Clearly, having coaches sitting mute in their little box and unable to influence the game is counter productive to what the people want.
And finally, coaches will innovate no matter what. They will surely find other means to get their messages out.
Stand by for a stampede of doctors and physios running out on to the ground, inspecting a player’s thumb and also delivering a message.
This has been happening for 30 years and now it will happen even more.
Are they going to stop a doctor checking on a player? I doubt it. Plus every water boy will now be supplied with an Apple watch to pass on text messages as well as water.
Let’s remember why we have runners in the first place. We play on the largest playing surface in world sport.
A coach can’t yell from one side of the ground to the other, therefore we have runners to aid the coaching process.

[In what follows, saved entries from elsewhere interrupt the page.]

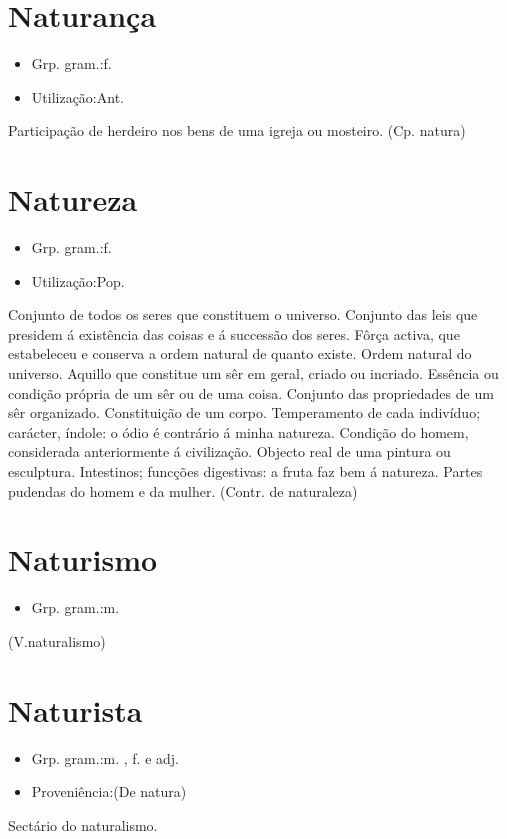 \section{Naturança}
\begin{itemize}
\item {Grp. gram.:f.}
\end{itemize}
\begin{itemize}
\item {Utilização:Ant.}
\end{itemize}
Participação de herdeiro nos bens de uma igreja ou mosteiro.
(Cp. \textunderscore natura\textunderscore )
\section{Natureza}
\begin{itemize}
\item {Grp. gram.:f.}
\end{itemize}
\begin{itemize}
\item {Utilização:Pop.}
\end{itemize}
Conjunto de todos os seres que constituem o universo.
Conjunto das leis que presidem á existência das coisas e á successão dos seres.
Fôrça activa, que estabeleceu e conserva a ordem natural de quanto existe.
Ordem natural do universo.
Aquillo que constitue um sêr em geral, criado ou incriado.
Essência ou condição própria de um sêr ou de uma coisa.
Conjunto das propriedades de um sêr organizado.
Constituição de um corpo.
Temperamento de cada indivíduo; carácter, índole: \textunderscore o ódio é contrário á minha natureza\textunderscore .
Condição do homem, considerada anteriormente á civilização.
Objecto real de uma pintura ou esculptura.
Intestinos; funcções digestivas: \textunderscore a fruta faz bem á natureza\textunderscore .
Partes pudendas do homem e da mulher.
(Contr. de \textunderscore naturaleza\textunderscore )
\section{Naturismo}
\begin{itemize}
\item {Grp. gram.:m.}
\end{itemize}
(V.naturalismo)
\section{Naturista}
\begin{itemize}
\item {Grp. gram.:m. ,  f.  e  adj.}
\end{itemize}
\begin{itemize}
\item {Proveniência:(De \textunderscore natura\textunderscore )}
\end{itemize}
Sectário do naturalismo.
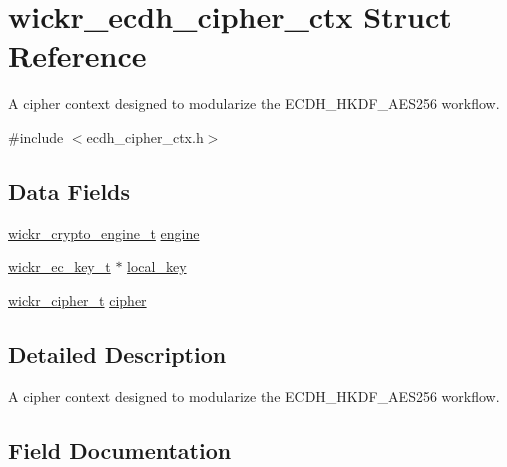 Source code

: \hypertarget{structwickr__ecdh__cipher__ctx}{}\section{wickr\+\_\+ecdh\+\_\+cipher\+\_\+ctx Struct Reference}
\label{structwickr__ecdh__cipher__ctx}


A cipher context designed to modularize the E\+C\+D\+H\+\_\+\+H\+K\+D\+F\+\_\+\+A\+E\+S256 workflow.  




{\ttfamily \#include $<$ecdh\+\_\+cipher\+\_\+ctx.\+h$>$}

\subsection*{Data Fields}
\begin{DoxyCompactItemize}
\item 
\mbox{\hyperlink{structwickr__crypto__engine}{wickr\+\_\+crypto\+\_\+engine\+\_\+t}} \mbox{\hyperlink{structwickr__ecdh__cipher__ctx_a4d953a0c8d6302db63f2fce624e6ffc2}{engine}}
\item 
\mbox{\hyperlink{structwickr__ec__key}{wickr\+\_\+ec\+\_\+key\+\_\+t}} $\ast$ \mbox{\hyperlink{structwickr__ecdh__cipher__ctx_ad9389a9efc31ac0516d9aebeb1ac6301}{local\+\_\+key}}
\item 
\mbox{\hyperlink{structwickr__cipher}{wickr\+\_\+cipher\+\_\+t}} \mbox{\hyperlink{structwickr__ecdh__cipher__ctx_a15e7d01b0e07501b572c11bde1c2e56e}{cipher}}
\end{DoxyCompactItemize}


\subsection{Detailed Description}
A cipher context designed to modularize the E\+C\+D\+H\+\_\+\+H\+K\+D\+F\+\_\+\+A\+E\+S256 workflow. 

\subsection{Field Documentation}
\mbox{\label{structwickr__ecdh__cipher__ctx_a15e7d01b0e07501b572c11bde1c2e56e}}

Take away the runners and the coaches can no longer influence the game, which is where great coaches earn their stripes.
Would you tell a basketball coach they had to be completely silent except for during time-outs?
Would you tell Melbourne Victory coach Kevin Muscat he can’t talk or gesture to his players mid game?
Would you tell a cricket captain he can only move the field during a drinks break? It is ridiculous.
Players already know when to go fast and when to maintain possession late in games, that’s easy to institute. They won’t learn how and when to move a centre-half-back to full-forward to create a mismatch, or how to exploit an opposition coach’s move.
The ground is too big, there is too much happening at once, plus we play 18-year-olds with little football wisdom.
There is the potential that this rule even makes it riskier to play them in big games.
Every other coach in world sport is allowed to coach in real time. Ours should not be any different.